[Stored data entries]

----

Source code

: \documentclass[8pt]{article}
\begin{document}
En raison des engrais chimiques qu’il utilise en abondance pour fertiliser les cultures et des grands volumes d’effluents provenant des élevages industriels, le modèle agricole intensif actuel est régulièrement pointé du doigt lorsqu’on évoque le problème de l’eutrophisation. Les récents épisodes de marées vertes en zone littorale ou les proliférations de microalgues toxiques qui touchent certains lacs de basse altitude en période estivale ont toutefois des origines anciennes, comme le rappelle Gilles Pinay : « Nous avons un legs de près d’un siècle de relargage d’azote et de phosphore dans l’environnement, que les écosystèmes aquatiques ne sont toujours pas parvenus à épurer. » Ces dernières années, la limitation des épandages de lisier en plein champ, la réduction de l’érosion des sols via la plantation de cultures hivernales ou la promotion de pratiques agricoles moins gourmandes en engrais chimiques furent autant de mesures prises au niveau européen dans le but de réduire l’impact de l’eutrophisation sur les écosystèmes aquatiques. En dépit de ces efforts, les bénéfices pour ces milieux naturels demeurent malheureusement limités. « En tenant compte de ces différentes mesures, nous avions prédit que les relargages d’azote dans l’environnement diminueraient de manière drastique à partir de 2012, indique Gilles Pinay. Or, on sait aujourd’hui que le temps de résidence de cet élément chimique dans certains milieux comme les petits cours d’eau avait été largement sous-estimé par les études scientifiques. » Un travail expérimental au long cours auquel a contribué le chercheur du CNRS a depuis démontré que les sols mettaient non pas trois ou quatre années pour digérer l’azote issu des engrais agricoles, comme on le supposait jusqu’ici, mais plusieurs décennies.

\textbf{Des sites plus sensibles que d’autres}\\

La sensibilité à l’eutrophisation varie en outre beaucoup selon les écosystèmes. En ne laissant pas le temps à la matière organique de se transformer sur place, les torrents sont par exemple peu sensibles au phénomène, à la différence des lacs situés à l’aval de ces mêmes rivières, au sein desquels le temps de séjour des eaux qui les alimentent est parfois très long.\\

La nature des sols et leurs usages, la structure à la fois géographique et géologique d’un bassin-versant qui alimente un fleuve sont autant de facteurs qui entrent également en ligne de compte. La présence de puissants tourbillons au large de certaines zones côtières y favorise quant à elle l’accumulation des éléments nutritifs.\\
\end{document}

----

-- What the task asks --
All entries are to be output exactly as they stand.

-- Expected output --
Source code

: \documentclass[8pt]{article}
\begin{document}
En raison des engrais chimiques qu’il utilise en abondance pour fertiliser les cultures et des grands volumes d’effluents provenant des élevages industriels, le modèle agricole intensif actuel est régulièrement pointé du doigt lorsqu’on évoque le problème de l’eutrophisation. Les récents épisodes de marées vertes en zone littorale ou les proliférations de microalgues toxiques qui touchent certains lacs de basse altitude en période estivale ont toutefois des origines anciennes, comme le rappelle Gilles Pinay : « Nous avons un legs de près d’un siècle de relargage d’azote et de phosphore dans l’environnement, que les écosystèmes aquatiques ne sont toujours pas parvenus à épurer. » Ces dernières années, la limitation des épandages de lisier en plein champ, la réduction de l’érosion des sols via la plantation de cultures hivernales ou la promotion de pratiques agricoles moins gourmandes en engrais chimiques furent autant de mesures prises au niveau européen dans le but de réduire l’impact de l’eutrophisation sur les écosystèmes aquatiques. En dépit de ces efforts, les bénéfices pour ces milieux naturels demeurent malheureusement limités. « En tenant compte de ces différentes mesures, nous avions prédit que les relargages d’azote dans l’environnement diminueraient de manière drastique à partir de 2012, indique Gilles Pinay. Or, on sait aujourd’hui que le temps de résidence de cet élément chimique dans certains milieux comme les petits cours d’eau avait été largement sous-estimé par les études scientifiques. » Un travail expérimental au long cours auquel a contribué le chercheur du CNRS a depuis démontré que les sols mettaient non pas trois ou quatre années pour digérer l’azote issu des engrais agricoles, comme on le supposait jusqu’ici, mais plusieurs décennies.

\textbf{Des sites plus sensibles que d’autres}\\

La sensibilité à l’eutrophisation varie en outre beaucoup selon les écosystèmes. En ne laissant pas le temps à la matière organique de se transformer sur place, les torrents sont par exemple peu sensibles au phénomène, à la différence des lacs situés à l’aval de ces mêmes rivières, au sein desquels le temps de séjour des eaux qui les alimentent est parfois très long.\\

La nature des sols et leurs usages, la structure à la fois géographique et géologique d’un bassin-versant qui alimente un fleuve sont autant de facteurs qui entrent également en ligne de compte. La présence de puissants tourbillons au large de certaines zones côtières y favorise quant à elle l’accumulation des éléments nutritifs.\\
\end{document}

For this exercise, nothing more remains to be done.